Aquaculture Working Group on Environmental Footprint

World population and consumption is growing, resulting in increased pressure on the natural environment. Aquaculture can provide healthy, high-quality food with limited environmental impact, creating jobs and prosperity, if done sustainably.

Currently we lack data on the environmental footprint of aquaculture of the whole value chain, especially on aquafeed. It is imperative that we understand the footprint of aquaculture products in terms of carbon footprint, water use, water quality, biodiversity, antibiotic use, and plastic use.

Producers that are currently performing well environmentally are currently not rewarded for doing so. The environmental impact between aquaculture species; culture systems; and geographical regions differ considerably. Given the vast diversity of the sector, it is better to have individual investigations instead of relying on averages for the industry that might not represent individual producers.

If we better measure, we can distinguish products and producers that have a low environmental footprint from products and producers that have a higher environmental footprint. By better measuring, we can also identify hotspots along the supply chain where the negative environmental impacts are highest, and we can start improving the environmental footprint of aquaculture where needed.

Coalition of the Willing

IDH created and facilitates a pre-competitive Aquaculture Working Group, consisting of companies that can prioritize issues, start projects, create metrics and a methodology, and can learn together. The aim of the group is to better measure and reduce the environmental footprint of Aquaculture. By working together, companies can co-develop, test, and scale solutions that they could not achieve on their own. With the added benefit the results will be comparable, with other supply chains, aquaculture products, and proteins.

Certification and Rating

Certification, rating, and other initiatives cover parts of the answer but there is nothing yet that can provide a complete solution. There is a need for a collaborative group consisting of organizations with a shared interest in better understanding the environmental footprint of aquaculture and working on reducing it.

As part of the working group, IDH is collaborating with ISEAL and certification schemes and rating programs to align on GHG methodology so that different GHG methodologies are comparable.

Where are we now?

The Working Group has now been active for more than one year and is comprised of 10 active, forward-thinking Partners.

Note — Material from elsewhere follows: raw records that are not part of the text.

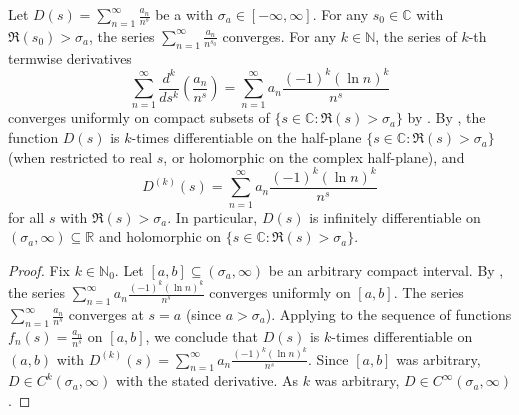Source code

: \begin{corollary}
\label{corollary:termwise_differentiation_of_a_dirichlet_series_of_a_sequence_of_complex_numbers}
Let $D(s) = \sum_{n=1}^\infty \frac{a_n}{n^s}$ be a  with  $\sigma_a \in [-\infty, \infty]$.
For any $s_0 \in \mathbb{C}$ with $\Re(s_0) > \sigma_a$, the series $\sum_{n=1}^\infty \frac{a_n}{n^{s_0}}$ converges.
For any $k \in \mathbb{N}$, the series of $k$-th termwise derivatives
$$\sum_{n=1}^\infty \frac{d^k}{ds^k} \left( \frac{a_n}{n^s} \right) = \sum_{n=1}^\infty a_n \frac{(-1)^k (\ln n)^k}{n^s}$$
converges uniformly on compact subsets of $\{ s \in \mathbb{C} : \Re(s) > \sigma_a \}$ by .
By , the function $D(s)$ is $k$-times differentiable on the half-plane $\{ s \in \mathbb{C} : \Re(s) > \sigma_a \}$ (when restricted to real $s$, or holomorphic on the complex half-plane), and
$$D^{(k)}(s) = \sum_{n=1}^\infty a_n \frac{(-1)^k (\ln n)^k}{n^s}$$
for all $s$ with $\Re(s) > \sigma_a$.
In particular, $D(s)$ is infinitely differentiable on $( \sigma_a, \infty ) \subseteq \mathbb{R}$ and holomorphic on $\{ s \in \mathbb{C} : \Re(s) > \sigma_a \}$.
\end{corollary}
\begin{proof}
Fix $k \in \mathbb{N}_0$. Let $[a,b] \subseteq (\sigma_a, \infty)$ be an arbitrary compact interval.
By , the series $\sum_{n=1}^\infty a_n \frac{(-1)^k (\ln n)^k}{n^s}$ converges uniformly on $[a,b]$.
The series $\sum_{n=1}^\infty \frac{a_n}{n^s}$ converges at $s = a$ (since $a > \sigma_a$).
Applying  to the sequence of functions $f_n(s) = \frac{a_n}{n^s}$ on $[a,b]$, we conclude that $D(s)$ is $k$-times differentiable on $(a,b)$ with $D^{(k)}(s) = \sum_{n=1}^\infty a_n \frac{(-1)^k (\ln n)^k}{n^s}$.
Since $[a,b]$ was arbitrary, $D \in C^k(\sigma_a, \infty)$ with the stated derivative.
As $k$ was arbitrary, $D \in C^\infty(\sigma_a, \infty)$.
\end{proof}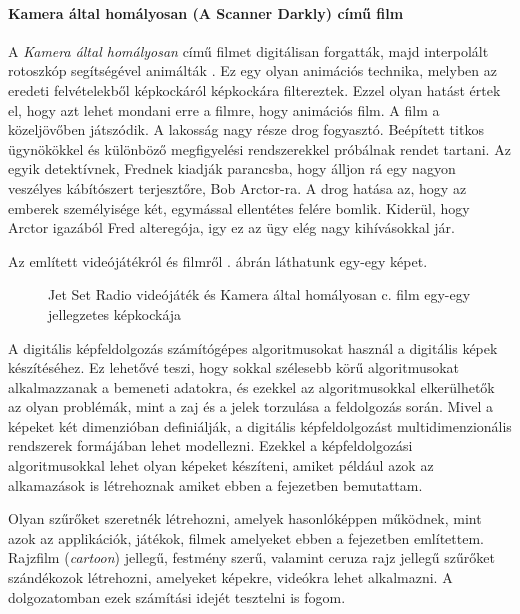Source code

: \paragraph{Kamera által homályosan (A Scanner Darkly) című film} 

A \textit{Kamera által homályosan} című filmet digitálisan forgatták, majd interpolált rotoszkóp segítségével animálták \cite{scannerdarkly}. Ez egy olyan animációs technika, melyben az eredeti felvételekből képkockáról képkockára filtereztek. Ezzel olyan hatást értek el, hogy azt lehet mondani erre a filmre, hogy animációs film. A film a közeljövőben játszódik. A lakosság nagy része drog fogyasztó. Beépített titkos ügynökökkel és különböző megfigyelési rendszerekkel próbálnak rendet tartani. Az egyik detektívnek, Frednek kiadják parancsba, hogy álljon rá egy nagyon veszélyes kábítószert terjesztőre, Bob Arctor-ra. A drog hatása az, hogy az emberek személyisége két, egymással ellentétes felére bomlik. Kiderül, hogy Arctor igazából Fred alteregója, igy ez az ügy elég nagy kihívásokkal jár. 

Az említett videójátékról és filmről . ábrán láthatunk egy-egy képet.

\begin{figure}[ht]
\centering
{}
\caption{Jet Set Radio videójáték és Kamera által homályosan c. film egy-egy jellegzetes képkockája} 
\label{fig:jetset}
\end{figure}


A digitális képfeldolgozás számítógépes algoritmusokat használ a digitális képek készítéséhez. Ez lehetővé teszi, hogy sokkal szélesebb körű algoritmusokat alkalmazzanak a bemeneti adatokra, és ezekkel az algoritmusokkal elkerülhetők az olyan problémák, mint a zaj és a jelek torzulása a feldolgozás során. Mivel a képeket két dimenzióban definiálják, a digitális képfeldolgozást multidimenzionális rendszerek formájában lehet modellezni.  Ezekkel a képfeldolgozási algoritmusokkal lehet olyan képeket készíteni, amiket például azok az alkamazások is létrehoznak amiket ebben a fejezetben bemutattam.



Olyan szűrőket szeretnék létrehozni, amelyek hasonlóképpen működnek, mint azok az applikációk, játékok, filmek amelyeket ebben a fejezetben említettem. Rajzfilm (\textit{cartoon}) jellegű, festmény szerű, valamint ceruza rajz jellegű szűrőket szándékozok létrehozni, amelyeket képekre, videókra lehet alkalmazni. A dolgozatomban ezek számítási idejét tesztelni is fogom.
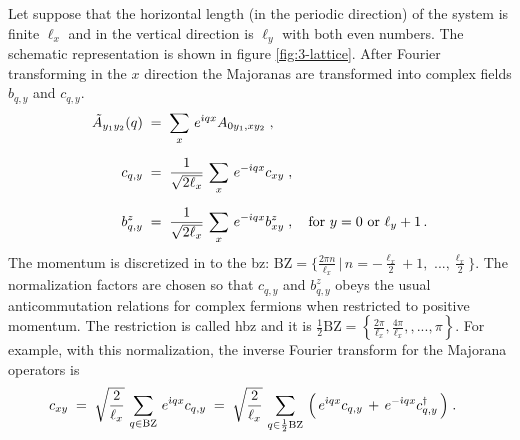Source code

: Let suppose that the horizontal length (in the periodic direction) of the system is finite $\ell_x$ and in the vertical direction is $\ell_y$ with both even numbers.  The schematic representation is shown in  figure \ref{fig:3-lattice}.  After Fourier transforming in the $x$ direction the Majoranas are transformed into complex fields $b_{q , y}$ and $c_{q,y}$. %
\begin{align}
     \tilde{A}_{y_1y_2}(q)  \; &= \;  \sum_{x} \, e^{\dot{\imath} qx} A_{0y_1,xy_2} \; \label{eq:3-fourier-t} , \\[6pt]
    c_{q,y} \; &= \; \frac{1}{\sqrt{2\ell_x}} \, \sum_{x} \, e^{- \dot{\imath} q x} c_{xy} \; ,  \label{eq:3-fourier-t-c}  \\[6pt]
    b^{z}_{q,y} \; &= \; \frac{1}{\sqrt{2\ell_x}} \, \sum_{x} \, e^{- \dot{\imath} q x} b^{z}_{xy} \; , \quad \text{for } y = 0 \text{ or } \ell_{y}+1 \, .
\end{align}
The momentum is discretized in to the \acrlong{bz}: $\text{BZ}= \big\{  \frac{2\pi n}{\ell_x} \, \Big\vert \,  n = -\frac{\ell_x}{2}+1 , $ $...,\frac{\ell_x}{2} \big\}$. The normalization factors are chosen so that $c_{q,y}$ and $ b^{z}_{q,y}$ obeys the usual anticommutation relations for complex fermions when restricted to positive momentum. The restriction is called \acrfull{hbz} and it is $\frac{1}{2}\text{BZ}= \left\{  \frac{2\pi}{\ell_x}, \frac{4\pi}{\ell_x}, ,...,\pi  \right\}$. For example, with this normalization, the inverse Fourier transform for the Majorana operators is
\begin{align}
    c_{xy} \; &= \; \sqrt{\frac{2}{\ell_x}} \, \sum_{q \in \text{BZ}} \, e^{\dot{\imath} q x} c_{q,y}  \; = \;  \sqrt{\frac{2}{\ell_x}} \, \sum_{q \in \frac{1}{2}\text{BZ}} \, \Big( \,e^{\dot{\imath} q x} c_{q,y} \, + \, e^{-\dot{\imath} q x} c_{q,y}^{\dagger} \, \Big)\; . \label{eq:3-inverse-fourier}
\end{align}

Many of these partners have completed the initial pilots where data was collected throughout their supply chains and an environmental footprint was calculated for carbon, water use, and nitrogen and phosphorus use. Some of these findings and lessons on this process were shared by Partners at the Seafood Expo Global in Barcelona in April 2022.

Now that these pilots have been conducted for a small number of farming systems and supply chains and it is understood what data is required, work is now being undertaken to produce product baselines that represent products at retail being sourced from multiple farms – for example, 1kg of tilapia fillet from Indonesia at retail in the United Kingdom.

Concurrently, an Excel-based tool is being developed which will allow this process to become more streamlined, so that data collection and results calculations can be conducted internally by the Working Group Partners.

Simultaneously, collaborative projects are being set up that will inform the group how to best reduce the product environmental footprint.

Work with certification and ratings schemes on alignment of GHG methodology is still ongoing through an ISEAL lead group. Continuously alignment is being sought with other initiatives so that the methodology produced is harmonized.